(Photo credit: Astrid Westvang)
There’s a lot of passionate debate online over what body positivity means, but I’d like to focus on one part of the discussion: your view of your body. There will always be judgment coming from all directions, but that’s just noise. The most important ‘judgment’ is the one you make on yourself. In fact, it’s not judgment you need, but acceptance.
Having said that…
Yes, you have to love and accept your body just the way it is. BUT loving your body entails taking care of it by keeping it healthy and active.
To say you love your curvy and bouncy body just as it is while downing soda, chips and ice-cream that’s contributing to your high blood pressure, high blood sugar, and high visceral fat levels (the fat surrounding your organs), then no, that doesn’t qualify as loving your body. You’re hurting your body.
To say you love your slender body just as it is while starving yourself, and using coffee and cigarettes as substitutes for meals, then no, that doesn’t qualify as loving your body. You’re hurting your body.
Are you using body positivity as a guise for complacency? Be honest with yourself. It seems there’s a blanket ban on the use of the words ‘fat’ or ‘thin.’ It has somehow become politically incorrect to say either one without causing a shitstorm of angry comments. While I agree that we are not in a position to judge anyone else’s body, we shouldn’t be walking on eggshells in assessing ourselves. If we can’t be honest about our own bodies, who will?
The goal of body positivity is to feel confident, have a healthy relationship with food and exercise, accept that even with our best efforts we will always have imperfections, and be in a constant state of bettering ourselves. That’s what body positivity is about. It is not an excuse to remain stagnant or complacent about your health in the name of ‘acceptance.’ That’s not acceptance. That’s laziness. That’s self indulgence. That’s the opposite of loving yourself.
If you have an eating disorder, please seek help. There’s no shame in asking for help. Acknowledging and accepting weakness, and deciding to do something about it is what loving yourself is all about.

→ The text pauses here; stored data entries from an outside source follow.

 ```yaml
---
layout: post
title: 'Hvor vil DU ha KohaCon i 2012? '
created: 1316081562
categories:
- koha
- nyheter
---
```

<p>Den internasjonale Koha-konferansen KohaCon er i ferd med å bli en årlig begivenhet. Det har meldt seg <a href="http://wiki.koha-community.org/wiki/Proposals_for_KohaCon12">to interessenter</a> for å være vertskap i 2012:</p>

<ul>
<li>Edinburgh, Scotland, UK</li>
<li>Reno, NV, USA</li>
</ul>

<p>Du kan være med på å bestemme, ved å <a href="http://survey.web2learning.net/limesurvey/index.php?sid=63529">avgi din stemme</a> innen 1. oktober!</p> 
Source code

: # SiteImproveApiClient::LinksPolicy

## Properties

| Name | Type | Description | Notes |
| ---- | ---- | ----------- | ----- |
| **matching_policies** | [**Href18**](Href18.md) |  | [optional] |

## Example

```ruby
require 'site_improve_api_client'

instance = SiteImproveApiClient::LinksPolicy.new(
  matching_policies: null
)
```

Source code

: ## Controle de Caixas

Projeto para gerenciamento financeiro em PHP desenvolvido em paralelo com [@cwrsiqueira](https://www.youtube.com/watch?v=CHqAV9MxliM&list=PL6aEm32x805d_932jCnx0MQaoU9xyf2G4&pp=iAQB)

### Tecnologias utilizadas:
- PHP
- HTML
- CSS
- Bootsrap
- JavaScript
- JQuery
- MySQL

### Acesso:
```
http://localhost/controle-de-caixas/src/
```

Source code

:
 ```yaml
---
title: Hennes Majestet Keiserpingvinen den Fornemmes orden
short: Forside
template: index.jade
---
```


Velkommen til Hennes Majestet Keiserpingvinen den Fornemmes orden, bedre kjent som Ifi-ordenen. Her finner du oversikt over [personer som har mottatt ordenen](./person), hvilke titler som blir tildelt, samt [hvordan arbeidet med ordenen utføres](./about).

If you have body image or confidence issues, face your fears and do something about it. Seek help as well if needed.
When you see images of confident women of different sizes, that positivity comes from within. That’s great for the woman in the picture. But being as thin or curvy as a body positive woman in a magazine says nothing about your own state.

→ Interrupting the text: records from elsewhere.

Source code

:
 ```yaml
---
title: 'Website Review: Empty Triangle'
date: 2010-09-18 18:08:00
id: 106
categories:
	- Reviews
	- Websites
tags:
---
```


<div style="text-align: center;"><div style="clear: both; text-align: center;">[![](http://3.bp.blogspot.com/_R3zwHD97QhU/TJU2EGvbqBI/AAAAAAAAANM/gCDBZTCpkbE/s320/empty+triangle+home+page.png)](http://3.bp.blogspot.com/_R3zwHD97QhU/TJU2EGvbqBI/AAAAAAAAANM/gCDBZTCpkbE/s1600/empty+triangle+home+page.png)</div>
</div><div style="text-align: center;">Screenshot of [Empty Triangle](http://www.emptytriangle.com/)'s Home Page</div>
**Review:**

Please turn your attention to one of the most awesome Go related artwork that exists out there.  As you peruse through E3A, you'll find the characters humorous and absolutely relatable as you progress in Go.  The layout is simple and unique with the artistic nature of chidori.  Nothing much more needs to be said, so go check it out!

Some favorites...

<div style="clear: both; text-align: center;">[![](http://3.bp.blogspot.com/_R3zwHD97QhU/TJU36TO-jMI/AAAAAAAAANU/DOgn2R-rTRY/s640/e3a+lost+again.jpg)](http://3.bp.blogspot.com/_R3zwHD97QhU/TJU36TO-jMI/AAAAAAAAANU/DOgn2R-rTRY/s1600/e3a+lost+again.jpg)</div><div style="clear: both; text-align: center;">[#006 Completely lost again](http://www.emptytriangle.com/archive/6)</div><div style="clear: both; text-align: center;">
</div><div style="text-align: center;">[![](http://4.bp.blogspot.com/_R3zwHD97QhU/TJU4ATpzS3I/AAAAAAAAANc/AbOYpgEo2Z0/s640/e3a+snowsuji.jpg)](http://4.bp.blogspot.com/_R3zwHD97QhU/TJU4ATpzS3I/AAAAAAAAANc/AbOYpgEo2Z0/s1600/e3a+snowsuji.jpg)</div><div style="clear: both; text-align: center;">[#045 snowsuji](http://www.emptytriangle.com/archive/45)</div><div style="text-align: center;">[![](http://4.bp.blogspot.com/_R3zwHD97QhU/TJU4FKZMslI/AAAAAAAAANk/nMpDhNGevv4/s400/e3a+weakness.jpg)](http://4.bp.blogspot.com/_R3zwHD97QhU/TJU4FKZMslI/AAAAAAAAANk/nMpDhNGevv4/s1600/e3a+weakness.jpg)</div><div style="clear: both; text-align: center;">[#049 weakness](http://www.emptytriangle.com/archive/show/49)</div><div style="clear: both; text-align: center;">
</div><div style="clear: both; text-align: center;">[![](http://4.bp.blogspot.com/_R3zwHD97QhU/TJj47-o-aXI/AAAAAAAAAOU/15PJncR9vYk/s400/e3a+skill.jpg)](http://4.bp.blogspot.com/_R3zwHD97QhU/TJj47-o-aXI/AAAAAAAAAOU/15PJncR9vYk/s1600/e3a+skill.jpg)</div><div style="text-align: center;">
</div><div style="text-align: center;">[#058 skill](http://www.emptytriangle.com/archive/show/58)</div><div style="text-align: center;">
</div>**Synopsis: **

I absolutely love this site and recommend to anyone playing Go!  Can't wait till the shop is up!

It is NOT about size. Being body positive is LOVING your body. It is about treating it right. It is about eating well, exercising, or meditating. It is about constantly seeking ways to be better — in body, mind and spirit.
That means you have to get out of your comfort zone. Get off of your butt. Stop stuffing your body with sugar. Stop comparing yourself with others. Read more. Keep an open mind. Keep your health in check. Feel confident in your own skin. Say no to complacency.
Finally, be body positive enough to ignore judgements from others. The only opinion that matters is yours.